I was an early adopter of Google+ and continue to be a believer, even though many pundits are still on the fence or have written it off altogether. Insofar as social media channels go, Google+ may never be the new “Facebook” – and that’s just fine with me. I’ve stopped comparing the two and pitting them against one another. They are similar, but different. On a personal level, I use Facebook as a way to connect with old friends while I use Google+ as a channel for connecting with new ones. With respect to brands, well… I thought they were on par. That is, until Google+ rolled out Google+ Communities.
But first… For the uninitiated, Google+ circles can be very confusing. Users can create as many or as few circles as they want, and then add as many people or brands to them based on the circle topic they choose. It’s the “as many” part that can overwhelm them. Sometimes, there is less freedom in too much choice. It took me awhile to consolidate the 10+ circles I started out with into about 4 or 5 that I actually use. As with all new tools, there’s a learning process involved with how to use them and Google+ was no exception for me.

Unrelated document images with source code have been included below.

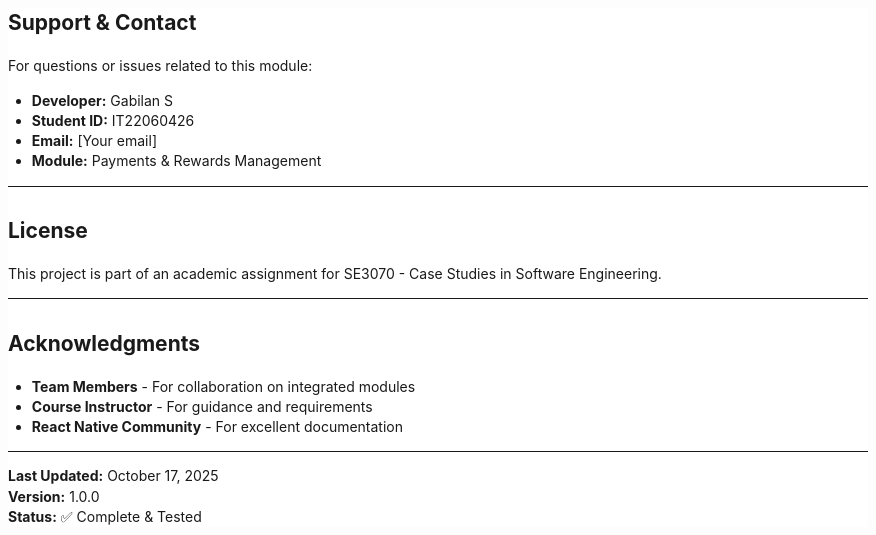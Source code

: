 
## Support & Contact

For questions or issues related to this module:

- **Developer:** Gabilan S
- **Student ID:** IT22060426
- **Email:** [Your email]
- **Module:** Payments & Rewards Management

---

## License

This project is part of an academic assignment for SE3070 - Case Studies in Software Engineering.

---

## Acknowledgments

- **Team Members** - For collaboration on integrated modules
- **Course Instructor** - For guidance and requirements
- **React Native Community** - For excellent documentation

---

**Last Updated:** October 17, 2025  
**Version:** 1.0.0  
**Status:** ✅ Complete & Tested
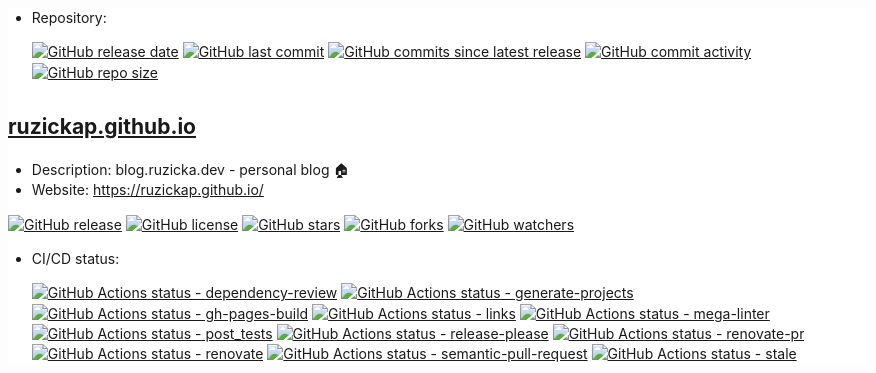 - Repository:

  [![GitHub release date](https://img.shields.io/github/release-date/awsugcz/awsug.cz.svg)](https://github.com/awsugcz/awsug.cz/releases)
  [![GitHub last commit](https://img.shields.io/github/last-commit/awsugcz/awsug.cz.svg)](https://github.com/awsugcz/awsug.cz/commits/)
  [![GitHub commits since latest release](https://img.shields.io/github/commits-since/awsugcz/awsug.cz/latest)](https://github.com/awsugcz/awsug.cz/commits/)
  [![GitHub commit activity](https://img.shields.io/github/commit-activity/y/awsugcz/awsug.cz.svg)](https://github.com/awsugcz/awsug.cz/commits/)
  [![GitHub repo size](https://img.shields.io/github/repo-size/awsugcz/awsug.cz.svg)](https://github.com/awsugcz/awsug.cz)

## [ruzickap.github.io](https://github.com/ruzickap/ruzickap.github.io)

- Description: blog.ruzicka.dev - personal blog 🏠
- Website: <https://ruzickap.github.io/>

[![GitHub release](https://img.shields.io/github/v/release/ruzickap/ruzickap.github.io.svg)](https://github.com/ruzickap/ruzickap.github.io/releases/latest)
[![GitHub license](https://img.shields.io/github/license/ruzickap/ruzickap.github.io.svg)](https://github.com/ruzickap/ruzickap.github.io/blob/main/LICENSE)
[![GitHub stars](https://img.shields.io/github/stars/ruzickap/ruzickap.github.io.svg?style=social)](https://github.com/ruzickap/ruzickap.github.io/stargazers)
[![GitHub forks](https://img.shields.io/github/forks/ruzickap/ruzickap.github.io.svg?style=social)](https://github.com/ruzickap/ruzickap.github.io/network/members)
[![GitHub watchers](https://img.shields.io/github/watchers/ruzickap/ruzickap.github.io.svg?style=social)](https://github.com/ruzickap/ruzickap.github.io)

- CI/CD status:

  [![GitHub Actions status - dependency-review](https://github.com/ruzickap/ruzickap.github.io/workflows/dependency-review/badge.svg)](https://github.com/ruzickap/ruzickap.github.io/actions/workflows/dependency-review.yml)
  [![GitHub Actions status - generate-projects](https://github.com/ruzickap/ruzickap.github.io/workflows/generate-projects/badge.svg)](https://github.com/ruzickap/ruzickap.github.io/actions/workflows/generate-projects.yml)
  [![GitHub Actions status - gh-pages-build](https://github.com/ruzickap/ruzickap.github.io/workflows/gh-pages-build/badge.svg)](https://github.com/ruzickap/ruzickap.github.io/actions/workflows/gh-pages-build.yml)
  [![GitHub Actions status - links](https://github.com/ruzickap/ruzickap.github.io/workflows/links/badge.svg)](https://github.com/ruzickap/ruzickap.github.io/actions/workflows/links.yml)
  [![GitHub Actions status - mega-linter](https://github.com/ruzickap/ruzickap.github.io/workflows/mega-linter/badge.svg)](https://github.com/ruzickap/ruzickap.github.io/actions/workflows/mega-linter.yml)
  [![GitHub Actions status - post_tests](https://github.com/ruzickap/ruzickap.github.io/workflows/post_tests/badge.svg)](https://github.com/ruzickap/ruzickap.github.io/actions/workflows/post_tests.yml)
  [![GitHub Actions status - release-please](https://github.com/ruzickap/ruzickap.github.io/workflows/release-please/badge.svg)](https://github.com/ruzickap/ruzickap.github.io/actions/workflows/release-please.yml)
  [![GitHub Actions status - renovate-pr](https://github.com/ruzickap/ruzickap.github.io/workflows/renovate-pr/badge.svg)](https://github.com/ruzickap/ruzickap.github.io/actions/workflows/renovate-pr.yml)
  [![GitHub Actions status - renovate](https://github.com/ruzickap/ruzickap.github.io/workflows/renovate/badge.svg)](https://github.com/ruzickap/ruzickap.github.io/actions/workflows/renovate.yml)
  [![GitHub Actions status - semantic-pull-request](https://github.com/ruzickap/ruzickap.github.io/workflows/semantic-pull-request/badge.svg)](https://github.com/ruzickap/ruzickap.github.io/actions/workflows/semantic-pull-request.yml)
  [![GitHub Actions status - stale](https://github.com/ruzickap/ruzickap.github.io/workflows/stale/badge.svg)](https://github.com/ruzickap/ruzickap.github.io/actions/workflows/stale.yml)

And just when I got the hang of it, Google+ Business was rolled out and the process started over again.
Newcomers to Google+ will laugh at the People and Pages suggestions they will encounter when they first create their profile on Google+ – unless they’re social media geeks like me. In my case, the suggestions had little to do with my personal interests and only by happenstance fit in with my professional interests. So building circles from scratch can be somewhat of an intimidating and daunting task if none of your friends or peers are on Google+. Searching on hash tags is a good way to drill down and find people/businesses to add to your circles, but even they can lead to more generic choices than what you are searching for.
Enter Google+ Communities. Whether you are a hobbyist or a hotel, Google+ Communities are a great way to build your personal circles and your business brand via public and private communities where people, brands or both gather to share information and talk about common interests.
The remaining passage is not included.